What if homicide detection evolved into a private, existential lottery show, with colored balls naming victims and killers and any element of chance eliminated?
That's what happens in Steven Spielberg's Minority Report, set in 2054 A.D. ESP predictions from savants dubbed "Pre-Cogs" (for "pre-cognitives"), operating from an experimental Justice Department unit based in Washington, allow cops to stop murders before they're committed. The Pre-Cogs - normal-looking human adults - live in an amniotic fluid that nourishes them, feeds their psychic capacities and channels their visions into jumbled images of incipient fatal attacks. (In one of the movie's slyer touches, they're named Agatha, Dashiell and Arthur - for Christie, Hammett and Conan Doyle.)
Once these fractured pictures coalesce into a crime scene, they trigger two balls that run down Rube Goldberg tubing, with a victim's name on one and the name of his or her killer on the other. It's a triumph for victim's rights. The victim is always the winner. Except, of course, he or she isn't a victim yet.
The virtuoso opening is one of two sequences that suggest how cogent this sprawling smorgasbord of a movie could have become. (I'll note the second one later.) We see the current head of the Pre-Crime unit, John Anderton (Tom Cruise), "scrub the image." In other words, he dissects the Pre-Cogs' vision as it's projected on an enormous curving screen, isolating details with gestures from sparkling interface devices on his fingers.
He's been compared to an orchestra conductor, but the mechanical way Cruise moves makes him look more like a sign-language interpreter addressing a giant audience. Anderton knows the time the murder will occur, but not the exact location. After intense high-speed detective work, he goes after the future murderer in a race against the clock, with only nanoseconds to spare.
So far, so thrilling. But too much of Minority Report is facile, albeit at a very high level.

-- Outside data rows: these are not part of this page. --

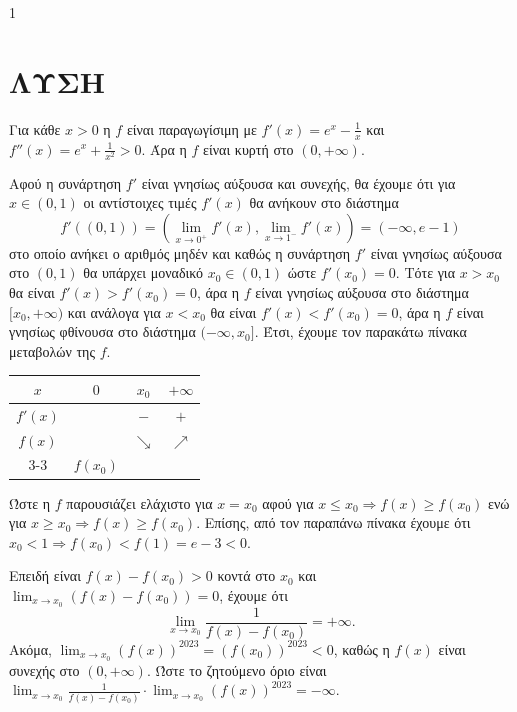 \begin{ylh}{1}
    \item [Ύλη από εικόνα]
\end{ylh}
\section*{ΛΥΣΗ}
\begin{alist}
\item Για κάθε $x > 0$ η $f$ είναι παραγωγίσιμη με $f'(x) = e^x - \frac{1}{x}$ και $f''(x) = e^x + \frac{1}{x^2} > 0$.
Άρα η $f$ είναι κυρτή στο $(0, +\infty)$.
\item Αφού η συνάρτηση $f'$ είναι γνησίως αύξουσα και συνεχής, θα έχουμε ότι για $x \in (0,1)$ οι αντίστοιχες τιμές $f'(x)$ θα ανήκουν στο διάστημα
\[ f'((0,1)) = \left(\lim_{x\to 0^+} f'(x), \lim_{x\to 1^-} f'(x)\right) = (-\infty, e-1) \]
στο οποίο ανήκει ο αριθμός μηδέν και καθώς η συνάρτηση $f'$ είναι γνησίως αύξουσα στο $(0,1)$ θα υπάρχει μοναδικό $x_0 \in (0,1)$ ώστε $f'(x_0) = 0$.
Τότε για $x > x_0$ θα είναι $f'(x) > f'(x_0) = 0$, άρα η $f$ είναι γνησίως αύξουσα στο διάστημα $[x_0, +\infty)$ και ανάλογα
για $x < x_0$ θα είναι $f'(x) < f'(x_0) = 0$, άρα η $f$ είναι γνησίως φθίνουσα στο διάστημα $(-\infty, x_0]$. Έτσι, έχουμε τον παρακάτω πίνακα μεταβολών της $f$.
\begin{center}
\begin{tabular}{|c|c|c|c|}
    \hline
    $x$ & $0$ & $x_0$ & $+\infty$ \\
    \hline
    $f'(x)$ & \rule{0pt}{1.2em} & $-$ & $+$ \\
    \hline
    $f(x)$ & \rule{0pt}{1.2em} & $\searrow$ & $\nearrow$ \\
    \cline{3-3} %
    \multicolumn{2}{|c|}{} & $f(x_0)$ & \\
    \hline
\end{tabular}
\end{center}
Ώστε η $f$ παρουσιάζει ελάχιστο για $x=x_0$ αφού για $x \le x_0 \Rightarrow f(x) \ge f(x_0)$ ενώ για $x \ge x_0 \Rightarrow f(x) \ge f(x_0)$.
Επίσης, από τον παραπάνω πίνακα έχουμε ότι $x_0 < 1 \Rightarrow f(x_0) < f(1) = e-3 < 0$.
\item Επειδή είναι $f(x) - f(x_0) > 0$ κοντά στο $x_0$ και $\lim_{x\to x_0} (f(x) - f(x_0)) = 0$, έχουμε ότι
\[ \lim_{x\to x_0} \frac{1}{f(x)-f(x_0)} = +\infty. \]
Ακόμα, $\lim_{x\to x_0} (f(x))^{2023} = (f(x_0))^{2023} < 0$, καθώς η $f(x)$ είναι συνεχής στο $(0, +\infty)$.
Ώστε το ζητούμενο όριο είναι $\lim_{x\to x_0} \frac{1}{f(x)-f(x_0)} \cdot \lim_{x\to x_0} (f(x))^{2023} = -\infty$.
\end{alist}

Taken from a story by Philip K. Dick (who also wrote the source material for, among other films, Blade Runner and Total Recall), it means to be a marriage of eye candy and brain food - an anti-utopian spectacle as well as a fable of civil rights curtailed and restored, joining the kinetic special effects of our era with the emotional kicks of '40s film noir. If it clicked, it would be all those things at once. Instead, it's more like an eclectic anthology held together by Cruise's Eveready energy and persistent glare.